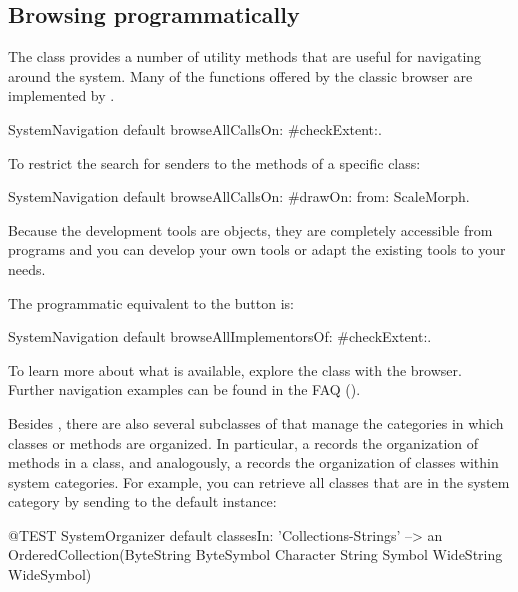 \documentclass[a4paper,10pt,twoside]{book}
\begin{document}

\subsection{Browsing programmatically}

The class  provides a number of utility methods that are useful for navigating around the system.
Many of the functions offered by the classic browser are implemented by .

\begin{code}{}
SystemNavigation default browseAllCallsOn: #checkExtent:.
\end{code}
To restrict the search for senders to the methods of a specific class:
\begin{code}{}
SystemNavigation default browseAllCallsOn: #drawOn: from: ScaleMorph.
\end{code}
Because the development tools are objects, they are completely accessible from programs and you can develop your own tools or adapt the existing tools to your needs.

The programmatic equivalent to the  button is:
\begin{code}{}
SystemNavigation default browseAllImplementorsOf: #checkExtent:.
\end{code}

To learn more about what is available, explore the class  with the browser.
Further navigation examples can be found in the FAQ ().

Besides , there are also several subclasses of  that manage the categories in which classes or methods are organized.
In particular, a  records the organization of methods in a class, and analogously, a  records the organization of classes within system categories.
For example, you can retrieve all classes that are in the system category  by sending  to the default  instance:
\begin{code}{@TEST}
SystemOrganizer default classesIn: 'Collections-Strings' --> an OrderedCollection(ByteString ByteSymbol Character String Symbol WideString WideSymbol)
\end{code}
\end{document}
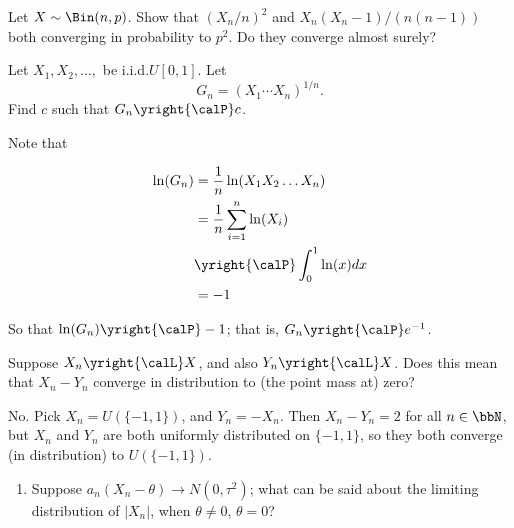 \begin{problem}[DasGupta 7.17]
  Let \(X\sim\Bin(n,p)\). Show that \((X_n/n)^2\) and
  \(X_n(X_n-1)/(n(n-1))\) both converging in probability to \(p^2\). Do
  they converge almost surely?
\end{problem}
\begin{solution}

\end{solution}
\newpage

\begin{problem}[DasGupta 7.21]
  Let \(X_1,X_2,\dotsc,\) be i.i.d.\@ \(U[0,1]\). Let
  \[
    G_n=(X_1\dotsm X_n)^{1/n}.
  \]
  Find \(c\) such that \(G_n\yright{\calP} c\).
\end{problem}
\begin{solution}

Note that

\begin{align*}
  \ln(G_n) &= \frac{1}{n} \ln(X_1 X_2 \ldots X_n) \\
           &= \frac{1}{n} \sum_{i=1}^n \ln(X_i) \\
           &\yright{\calP} \int_0^1 \ln(x) dx \\
           &= -1 \\
\end{align*}

So that $\ln(G_n) \yright{\calP} -1$; that is, $G_n \yright{\calP} e^{-1}$.

\end{solution}
\newpage

\begin{problem}
  Suppose \(X_n\yright{\calL}X\), and also \(Y_n\yright{\calL} X\). Does
  this mean that \(X_n-Y_n\) converge in distribution to (the point mass
  at) zero?
\end{problem}
\begin{solution}
  No. Pick $X_n = U(\{-1,1\})$, and $Y_n = -X_n$. Then $X_n-Y_n = 2$ for
  all $n \in \bbN$, but $X_n$ and $Y_n$ are both uniformly distributed on
  $\{-1,1\}$, so they both converge (in distribution) to $U(\{-1,1\})$.

\end{solution}
\newpage

\begin{problem}[DasGupta 7.31 (a)]
  \begin{enumerate}[label=(\alph*),noitemsep]
  \item Suppose \(a_n(X_n-\theta)\to N(0,\tau^2)\); what can be said
    about the limiting distribution of \(|X_n|\), when \(\theta\neq 0\),
    \(\theta=0\)?
  \end{enumerate}
\end{problem}
\begin{solution}

\end{solution}

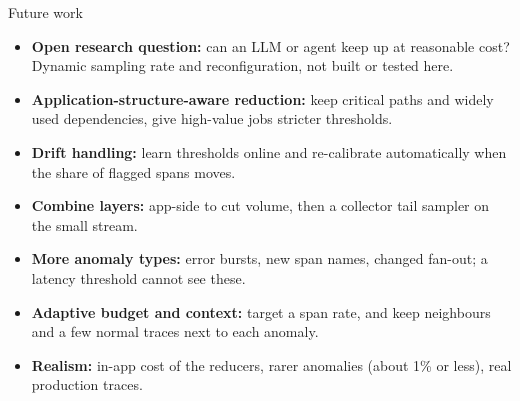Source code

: \documentclass[aspectratio=169,11pt]{beamer}
\newcommand{\m}[1]{\texttt{\detokenize{#1}}}
\begin{document}
\begin{frame}{Future work}
  \small
  \begin{itemize}
    \item \textbf{Open research question:} can an LLM or agent keep up at reasonable cost? Dynamic sampling rate and reconfiguration, not built or tested here.
    \item \textbf{Application-structure-aware reduction:} keep critical paths and widely used dependencies, give high-value jobs stricter thresholds.
    \item \textbf{Drift handling:} learn thresholds online and re-calibrate automatically when the share of flagged spans moves.
    \item \textbf{Combine layers:} app-side \m{span_filter_path} to cut volume, then a collector tail sampler on the small stream.
    \item \textbf{More anomaly types:} error bursts, new span names, changed fan-out; a latency threshold cannot see these.
    \item \textbf{Adaptive budget and context:} target a span rate, and keep neighbours and a few normal traces next to each anomaly.
    \item \textbf{Realism:} in-app cost of the reducers, rarer anomalies (about 1\% or less), real production traces.
  \end{itemize}
\end{frame}
\end{document}
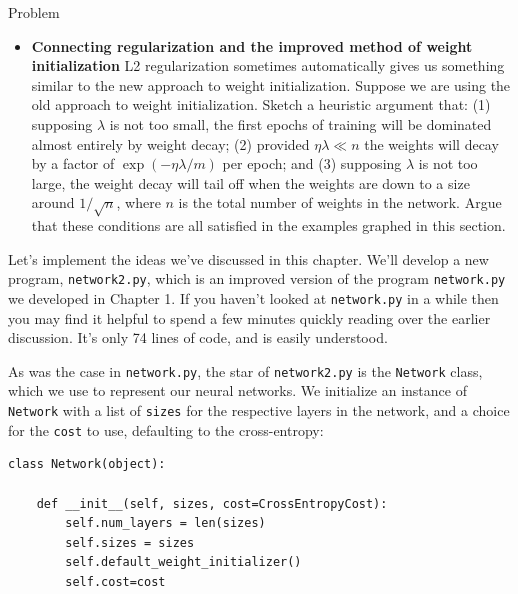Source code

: \begin{exerciseBox}{Problem}


\begin{itemize}

\item \textbf{Connecting regularization and the improved method of weight initialization} L2 regularization sometimes automatically gives us something similar to the new approach to weight initialization. Suppose we are using the old approach to weight initialization. Sketch a heuristic argument that: (1) supposing $\lambda$ is not too small, the first epochs of training will be dominated almost entirely by weight decay; (2) provided $\eta \lambda \ll n$ the weights will decay by a factor of $\exp(-\eta \lambda / m)$ per epoch; and (3) supposing $\lambda$ is not too large, the weight decay will tail off when the weights are down to a size around $1/\sqrt{n}$, where $n$ is the total number of weights in the network. Argue that these conditions are all satisfied in the examples graphed in this section.

\end{itemize}

\end{exerciseBox}





Let's implement the ideas we've discussed in this chapter. We'll develop a new program, \texttt{network2.py}, which is an improved version of the program \texttt{network.py} we developed in Chapter 1. If you haven't looked at \texttt{network.py} in a while then you may find it helpful to spend a few minutes quickly reading over the earlier discussion. It's only 74 lines of code, and is easily understood.


As was the case in \texttt{network.py}, the star of \texttt{network2.py} is the \texttt{Network} class, which we use to represent our neural networks. We initialize an instance of \texttt{Network} with a list of \texttt{sizes} for the respective layers in the network, and a choice for the \texttt{cost} to use, defaulting to the cross-entropy:



\begin{lstlisting}
class Network(object):

    def __init__(self, sizes, cost=CrossEntropyCost):
        self.num_layers = len(sizes)
        self.sizes = sizes
        self.default_weight_initializer()
        self.cost=cost

\end{lstlisting}


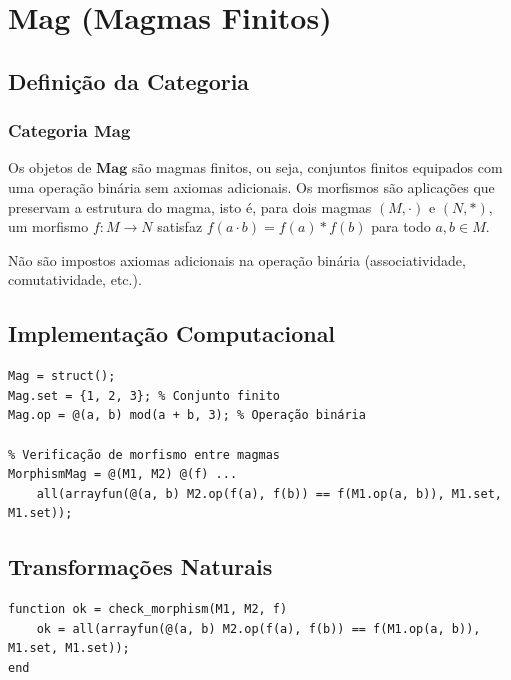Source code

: \section{Mag (Magmas Finitos)}
\label{sec:mag}

\subsection{Definição da Categoria}

\subsubsection{Categoria $\mathbf{Mag}$}

\begin{definition}
    Os objetos de $\mathbf{Mag}$ são magmas finitos, ou seja, conjuntos finitos equipados com uma operação binária sem axiomas adicionais.
    Os morfismos são aplicações que preservam a estrutura do magma, isto é, para dois magmas $(M, \cdot)$ e $(N, \ast)$, um morfismo $f: M \to N$ satisfaz $f(a \cdot b) = f(a) \ast f(b)$ para todo $a, b \in M$.
\end{definition}

\begin{remark}
    Não são impostos axiomas adicionais na operação binária (associatividade, comutatividade, etc.).
\end{remark}

\subsection{Implementação Computacional}

\begin{lstlisting}[style=matlab]
% Definição de um magma
Mag = struct();
Mag.set = {1, 2, 3}; % Conjunto finito
Mag.op = @(a, b) mod(a + b, 3); % Operação binária

% Verificação de morfismo entre magmas
MorphismMag = @(M1, M2) @(f) ...
    all(arrayfun(@(a, b) M2.op(f(a), f(b)) == f(M1.op(a, b)), M1.set, M1.set));
\end{lstlisting}

\subsection{Transformações Naturais}
\begin{lstlisting}[style=matlab]
function ok = check_morphism(M1, M2, f)
    ok = all(arrayfun(@(a, b) M2.op(f(a), f(b)) == f(M1.op(a, b)), M1.set, M1.set));
end
\end{lstlisting}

-----

WHAT THE TASK REQUIRES: The entries are to be copied exactly, and each image is to be omitted.

OUTPUT OF THE EXERCISE:
 \documentclass[a4paper,10pt,twoside]{book}
\begin{document}

\subsection{Browsing programmatically}

The class  provides a number of utility methods that are useful for navigating around the system.
Many of the functions offered by the classic browser are implemented by .

\begin{code}{}
SystemNavigation default browseAllCallsOn: #checkExtent:.
\end{code}
To restrict the search for senders to the methods of a specific class:
\begin{code}{}
SystemNavigation default browseAllCallsOn: #drawOn: from: ScaleMorph.
\end{code}
Because the development tools are objects, they are completely accessible from programs and you can develop your own tools or adapt the existing tools to your needs.

The programmatic equivalent to the  button is:
\begin{code}{}
SystemNavigation default browseAllImplementorsOf: #checkExtent:.
\end{code}

To learn more about what is available, explore the class  with the browser.
Further navigation examples can be found in the FAQ ().

Besides , there are also several subclasses of  that manage the categories in which classes or methods are organized.
In particular, a  records the organization of methods in a class, and analogously, a  records the organization of classes within system categories.
For example, you can retrieve all classes that are in the system category  by sending  to the default  instance:
\begin{code}{@TEST}
SystemOrganizer default classesIn: 'Collections-Strings' --> an OrderedCollection(ByteString ByteSymbol Character String Symbol WideString WideSymbol)
\end{code}
\end{document}
 \begin{problem}[DasGupta 7.17]
  Let \(X\sim\Bin(n,p)\). Show that \((X_n/n)^2\) and
  \(X_n(X_n-1)/(n(n-1))\) both converging in probability to \(p^2\). Do
  they converge almost surely?
\end{problem}
\begin{solution}

\end{solution}
\newpage

\begin{problem}[DasGupta 7.21]
  Let \(X_1,X_2,\dotsc,\) be i.i.d.\@ \(U[0,1]\). Let
  \[
    G_n=(X_1\dotsm X_n)^{1/n}.
  \]
  Find \(c\) such that \(G_n\yright{\calP} c\).
\end{problem}
\begin{solution}

Note that

\begin{align*}
  \ln(G_n) &= \frac{1}{n} \ln(X_1 X_2 \ldots X_n) \\
           &= \frac{1}{n} \sum_{i=1}^n \ln(X_i) \\
           &\yright{\calP} \int_0^1 \ln(x) dx \\
           &= -1 \\
\end{align*}

So that $\ln(G_n) \yright{\calP} -1$; that is, $G_n \yright{\calP} e^{-1}$.

\end{solution}
\newpage

\begin{problem}
  Suppose \(X_n\yright{\calL}X\), and also \(Y_n\yright{\calL} X\). Does
  this mean that \(X_n-Y_n\) converge in distribution to (the point mass
  at) zero?
\end{problem}
\begin{solution}
  No. Pick $X_n = U(\{-1,1\})$, and $Y_n = -X_n$. Then $X_n-Y_n = 2$ for
  all $n \in \bbN$, but $X_n$ and $Y_n$ are both uniformly distributed on
  $\{-1,1\}$, so they both converge (in distribution) to $U(\{-1,1\})$.

\end{solution}
\newpage

\begin{problem}[DasGupta 7.31 (a)]
  \begin{enumerate}[label=(\alph*),noitemsep]
  \item Suppose \(a_n(X_n-\theta)\to N(0,\tau^2)\); what can be said
    about the limiting distribution of \(|X_n|\), when \(\theta\neq 0\),
    \(\theta=0\)?
  \end{enumerate}
\end{problem}
\begin{solution}

\end{solution}

Source code

: \documentclass[aspectratio=169,11pt]{beamer}
\newcommand{\m}[1]{\texttt{\detokenize{#1}}}
\begin{document}
\begin{frame}{Future work}
  \small
  \begin{itemize}
    \item \textbf{Open research question:} can an LLM or agent keep up at reasonable cost? Dynamic sampling rate and reconfiguration, not built or tested here.
    \item \textbf{Application-structure-aware reduction:} keep critical paths and widely used dependencies, give high-value jobs stricter thresholds.
    \item \textbf{Drift handling:} learn thresholds online and re-calibrate automatically when the share of flagged spans moves.
    \item \textbf{Combine layers:} app-side \m{span_filter_path} to cut volume, then a collector tail sampler on the small stream.
    \item \textbf{More anomaly types:} error bursts, new span names, changed fan-out; a latency threshold cannot see these.
    \item \textbf{Adaptive budget and context:} target a span rate, and keep neighbours and a few normal traces next to each anomaly.
    \item \textbf{Realism:} in-app cost of the reducers, rarer anomalies (about 1\% or less), real production traces.
  \end{itemize}
\end{frame}
\end{document}
Source code

: \begin{exerciseBox}{Problem}


\begin{itemize}

\item \textbf{Connecting regularization and the improved method of weight initialization} L2 regularization sometimes automatically gives us something similar to the new approach to weight initialization. Suppose we are using the old approach to weight initialization. Sketch a heuristic argument that: (1) supposing $\lambda$ is not too small, the first epochs of training will be dominated almost entirely by weight decay; (2) provided $\eta \lambda \ll n$ the weights will decay by a factor of $\exp(-\eta \lambda / m)$ per epoch; and (3) supposing $\lambda$ is not too large, the weight decay will tail off when the weights are down to a size around $1/\sqrt{n}$, where $n$ is the total number of weights in the network. Argue that these conditions are all satisfied in the examples graphed in this section.

\end{itemize}

\end{exerciseBox}





Let's implement the ideas we've discussed in this chapter. We'll develop a new program, \texttt{network2.py}, which is an improved version of the program \texttt{network.py} we developed in Chapter 1. If you haven't looked at \texttt{network.py} in a while then you may find it helpful to spend a few minutes quickly reading over the earlier discussion. It's only 74 lines of code, and is easily understood.


As was the case in \texttt{network.py}, the star of \texttt{network2.py} is the \texttt{Network} class, which we use to represent our neural networks. We initialize an instance of \texttt{Network} with a list of \texttt{sizes} for the respective layers in the network, and a choice for the \texttt{cost} to use, defaulting to the cross-entropy:



\begin{lstlisting}
class Network(object):

    def __init__(self, sizes, cost=CrossEntropyCost):
        self.num_layers = len(sizes)
        self.sizes = sizes
        self.default_weight_initializer()
        self.cost=cost

\end{lstlisting}


Source code

: \section{Mag (Magmas Finitos)}
\label{sec:mag}

\subsection{Definição da Categoria}

\subsubsection{Categoria $\mathbf{Mag}$}

\begin{definition}
    Os objetos de $\mathbf{Mag}$ são magmas finitos, ou seja, conjuntos finitos equipados com uma operação binária sem axiomas adicionais.
    Os morfismos são aplicações que preservam a estrutura do magma, isto é, para dois magmas $(M, \cdot)$ e $(N, \ast)$, um morfismo $f: M \to N$ satisfaz $f(a \cdot b) = f(a) \ast f(b)$ para todo $a, b \in M$.
\end{definition}

\begin{remark}
    Não são impostos axiomas adicionais na operação binária (associatividade, comutatividade, etc.).
\end{remark}

\subsection{Implementação Computacional}

\begin{lstlisting}[style=matlab]
% Definição de um magma
Mag = struct();
Mag.set = {1, 2, 3}; % Conjunto finito
Mag.op = @(a, b) mod(a + b, 3); % Operação binária

% Verificação de morfismo entre magmas
MorphismMag = @(M1, M2) @(f) ...
    all(arrayfun(@(a, b) M2.op(f(a), f(b)) == f(M1.op(a, b)), M1.set, M1.set));
\end{lstlisting}

\subsection{Transformações Naturais}
\begin{lstlisting}[style=matlab]
function ok = check_morphism(M1, M2, f)
    ok = all(arrayfun(@(a, b) M2.op(f(a), f(b)) == f(M1.op(a, b)), M1.set, M1.set));
end
\end{lstlisting}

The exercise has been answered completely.